Shares of New York Community Banks in the United States Plummet, and the clouds of regional banks ha

Mondo International Updated on 2024-02-02

New York Community Bank shares traded nearly 38% on Jan. 31. After the U.S. banking crisis erupted last year, the New York Community Bank acquired some of the assets and liabilities of Signature Bank.

Before the New York Community Bank's stock price plummeted on the day, its latest financial report showed a loss in the fourth quarter of 2023, cutting shareholder dividends to replenish capital.

According to the financial report, the New York Community Bank lost 2$5.2 billion. The bank made a profit of 1$7.2 billion.
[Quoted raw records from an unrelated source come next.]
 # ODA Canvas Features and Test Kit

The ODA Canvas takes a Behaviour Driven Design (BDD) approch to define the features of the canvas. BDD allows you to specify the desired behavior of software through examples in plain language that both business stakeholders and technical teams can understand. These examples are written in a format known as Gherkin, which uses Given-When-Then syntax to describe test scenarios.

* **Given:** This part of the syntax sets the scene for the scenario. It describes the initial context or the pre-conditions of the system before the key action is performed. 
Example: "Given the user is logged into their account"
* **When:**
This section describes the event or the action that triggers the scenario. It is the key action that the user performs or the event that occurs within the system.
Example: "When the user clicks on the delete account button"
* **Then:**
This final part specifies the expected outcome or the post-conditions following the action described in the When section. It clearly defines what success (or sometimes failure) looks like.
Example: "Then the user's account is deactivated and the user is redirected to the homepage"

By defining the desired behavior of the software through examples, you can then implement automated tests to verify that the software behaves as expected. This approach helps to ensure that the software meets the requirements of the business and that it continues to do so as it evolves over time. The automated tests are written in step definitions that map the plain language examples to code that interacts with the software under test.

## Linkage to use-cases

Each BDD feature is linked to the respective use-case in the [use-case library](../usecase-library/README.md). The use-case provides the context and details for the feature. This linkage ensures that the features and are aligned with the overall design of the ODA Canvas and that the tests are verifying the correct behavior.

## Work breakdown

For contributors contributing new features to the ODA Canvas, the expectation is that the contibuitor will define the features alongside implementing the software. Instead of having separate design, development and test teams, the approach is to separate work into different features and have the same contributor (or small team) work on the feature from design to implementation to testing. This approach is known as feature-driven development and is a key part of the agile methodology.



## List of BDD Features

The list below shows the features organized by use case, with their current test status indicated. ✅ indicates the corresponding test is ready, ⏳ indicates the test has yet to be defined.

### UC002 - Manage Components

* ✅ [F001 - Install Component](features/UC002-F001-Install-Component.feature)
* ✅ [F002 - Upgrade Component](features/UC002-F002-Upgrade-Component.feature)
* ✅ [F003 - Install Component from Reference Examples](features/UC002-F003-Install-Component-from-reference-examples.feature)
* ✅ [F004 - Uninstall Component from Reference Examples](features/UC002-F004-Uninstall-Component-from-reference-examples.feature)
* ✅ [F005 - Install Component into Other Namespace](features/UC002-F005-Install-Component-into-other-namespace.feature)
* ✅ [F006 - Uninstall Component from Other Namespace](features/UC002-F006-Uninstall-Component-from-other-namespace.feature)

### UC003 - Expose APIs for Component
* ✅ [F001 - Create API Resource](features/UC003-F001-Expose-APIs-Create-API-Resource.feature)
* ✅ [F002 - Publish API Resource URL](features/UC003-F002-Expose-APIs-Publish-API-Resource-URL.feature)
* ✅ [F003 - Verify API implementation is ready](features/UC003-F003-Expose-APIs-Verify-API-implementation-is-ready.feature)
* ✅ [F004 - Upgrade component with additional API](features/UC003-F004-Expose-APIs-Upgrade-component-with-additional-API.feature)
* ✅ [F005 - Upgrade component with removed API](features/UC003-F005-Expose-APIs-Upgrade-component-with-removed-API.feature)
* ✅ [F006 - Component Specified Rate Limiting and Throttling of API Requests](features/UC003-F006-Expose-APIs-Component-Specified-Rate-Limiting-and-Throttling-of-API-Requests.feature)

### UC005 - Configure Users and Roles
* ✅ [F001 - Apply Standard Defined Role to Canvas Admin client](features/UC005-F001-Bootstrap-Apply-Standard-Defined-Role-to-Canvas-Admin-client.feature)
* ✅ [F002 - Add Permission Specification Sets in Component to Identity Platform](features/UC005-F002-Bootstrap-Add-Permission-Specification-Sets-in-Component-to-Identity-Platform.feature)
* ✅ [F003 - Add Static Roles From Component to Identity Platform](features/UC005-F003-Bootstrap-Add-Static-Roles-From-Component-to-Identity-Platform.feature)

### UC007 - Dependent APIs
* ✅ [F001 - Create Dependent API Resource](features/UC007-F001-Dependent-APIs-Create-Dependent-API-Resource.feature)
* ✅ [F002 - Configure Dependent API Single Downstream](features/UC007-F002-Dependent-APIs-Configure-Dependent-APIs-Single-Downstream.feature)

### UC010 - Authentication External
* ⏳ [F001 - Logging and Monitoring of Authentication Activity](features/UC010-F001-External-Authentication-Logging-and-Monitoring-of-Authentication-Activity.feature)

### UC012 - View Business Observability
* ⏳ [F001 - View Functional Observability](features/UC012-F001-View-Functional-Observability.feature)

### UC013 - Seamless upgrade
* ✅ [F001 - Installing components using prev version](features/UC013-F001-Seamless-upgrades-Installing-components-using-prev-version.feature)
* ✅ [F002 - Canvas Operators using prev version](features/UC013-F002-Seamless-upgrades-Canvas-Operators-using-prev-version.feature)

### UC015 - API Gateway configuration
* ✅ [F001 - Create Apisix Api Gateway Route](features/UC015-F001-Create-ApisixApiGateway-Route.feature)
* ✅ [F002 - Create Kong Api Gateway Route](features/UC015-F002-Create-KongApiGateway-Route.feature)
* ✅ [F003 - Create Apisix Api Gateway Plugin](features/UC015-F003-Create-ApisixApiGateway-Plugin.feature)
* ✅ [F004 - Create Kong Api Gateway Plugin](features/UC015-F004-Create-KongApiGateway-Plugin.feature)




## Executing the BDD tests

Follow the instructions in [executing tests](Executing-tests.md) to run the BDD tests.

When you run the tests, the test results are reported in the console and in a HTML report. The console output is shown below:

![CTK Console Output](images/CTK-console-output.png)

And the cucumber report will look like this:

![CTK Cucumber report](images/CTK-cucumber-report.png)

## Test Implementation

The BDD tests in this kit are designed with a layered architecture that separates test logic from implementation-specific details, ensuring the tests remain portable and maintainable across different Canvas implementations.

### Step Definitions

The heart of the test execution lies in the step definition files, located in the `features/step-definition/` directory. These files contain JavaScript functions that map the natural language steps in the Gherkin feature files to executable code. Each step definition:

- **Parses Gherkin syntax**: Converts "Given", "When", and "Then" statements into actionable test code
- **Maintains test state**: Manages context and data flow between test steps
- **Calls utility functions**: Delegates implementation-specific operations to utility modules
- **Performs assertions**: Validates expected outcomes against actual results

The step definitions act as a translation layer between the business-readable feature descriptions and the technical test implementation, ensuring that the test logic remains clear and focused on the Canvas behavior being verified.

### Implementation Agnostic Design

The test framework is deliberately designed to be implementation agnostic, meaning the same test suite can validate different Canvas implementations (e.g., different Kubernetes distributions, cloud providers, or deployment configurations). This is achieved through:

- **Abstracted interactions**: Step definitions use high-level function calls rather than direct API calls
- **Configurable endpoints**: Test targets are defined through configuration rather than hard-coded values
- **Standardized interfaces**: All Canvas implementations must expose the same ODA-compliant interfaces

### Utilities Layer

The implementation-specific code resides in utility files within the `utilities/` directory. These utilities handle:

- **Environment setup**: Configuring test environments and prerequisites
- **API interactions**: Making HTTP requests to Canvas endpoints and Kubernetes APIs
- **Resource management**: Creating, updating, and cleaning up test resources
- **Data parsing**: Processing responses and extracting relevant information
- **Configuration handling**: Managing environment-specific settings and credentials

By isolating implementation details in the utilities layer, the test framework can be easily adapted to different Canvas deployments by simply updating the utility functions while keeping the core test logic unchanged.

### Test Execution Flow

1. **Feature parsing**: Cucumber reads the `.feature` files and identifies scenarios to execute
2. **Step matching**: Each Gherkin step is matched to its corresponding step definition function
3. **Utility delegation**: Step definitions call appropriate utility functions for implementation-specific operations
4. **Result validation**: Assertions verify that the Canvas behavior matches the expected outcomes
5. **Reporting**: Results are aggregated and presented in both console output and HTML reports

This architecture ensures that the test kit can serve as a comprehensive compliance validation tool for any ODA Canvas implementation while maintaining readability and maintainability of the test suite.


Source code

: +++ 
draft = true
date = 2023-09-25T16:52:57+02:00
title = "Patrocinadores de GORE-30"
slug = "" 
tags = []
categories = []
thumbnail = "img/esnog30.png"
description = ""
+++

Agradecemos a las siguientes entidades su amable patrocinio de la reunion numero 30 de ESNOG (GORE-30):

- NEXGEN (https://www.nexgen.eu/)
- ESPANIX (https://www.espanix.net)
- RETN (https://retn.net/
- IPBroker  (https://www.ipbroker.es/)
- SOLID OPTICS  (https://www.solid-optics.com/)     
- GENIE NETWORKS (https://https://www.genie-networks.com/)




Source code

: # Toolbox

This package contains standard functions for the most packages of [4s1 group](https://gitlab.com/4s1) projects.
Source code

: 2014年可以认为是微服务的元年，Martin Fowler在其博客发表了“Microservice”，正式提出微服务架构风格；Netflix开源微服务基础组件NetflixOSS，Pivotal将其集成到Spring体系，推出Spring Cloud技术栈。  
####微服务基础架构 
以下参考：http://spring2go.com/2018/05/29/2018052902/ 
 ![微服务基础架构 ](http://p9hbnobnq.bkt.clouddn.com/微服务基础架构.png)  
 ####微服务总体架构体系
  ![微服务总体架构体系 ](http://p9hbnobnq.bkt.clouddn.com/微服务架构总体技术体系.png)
New York Community Bank shares closed at 6.5 per share on January 31**$47, a record low.

New York Community Bank.

Thomas Kanjamie, CEO of New York Community Bank, said that after acquiring some of Signature Bank's assets and liabilities, New York Community Bank has been adjusting to regulatory requirements for large banks. Upon completion of the acquisition, the bank's total assets will exceed the regulatory threshold of US$100 billion, subject to stricter capital and liquidity requirements.

"We have taken decisive action to replenish our capital, strengthen our balance sheet and strengthen our risk management procedures to better align ourselves with other banks of comparable size," Kanjemi said. ”

The New York Community Bank announced in March last year that it had acquired about $38 billion in Signature Bank's assets through its subsidiary Flagstar Bank, including about $25 billion in cash and about $13 billion in loans. It also assumed approximately $36 billion of Signature Bank liabilities, including approximately $34 billion in deposits and approximately $2 billion in other liabilities. At the end of 2022, Signature Bank's total deposits and total assets were $88.6 billion and $110.4 billion, respectively.

Wall Street** reported that the "thunderstorm" performance of community banks in New York reminded some investors of the U.S. banking crisis that occurred in early 2023. Silicon Valley Bank and First Republic Bank both closed their doors within weeks, triggering a crisis of trust among depositors and investors in regional banks.

The SPDR S&P Regional Banks Exchange** (ETF) and the KBW Nasdaq Regional Banks Index averaged about 6% on Jan. 31. The US 10-year Treasury yield retreated to its lowest level in weeks.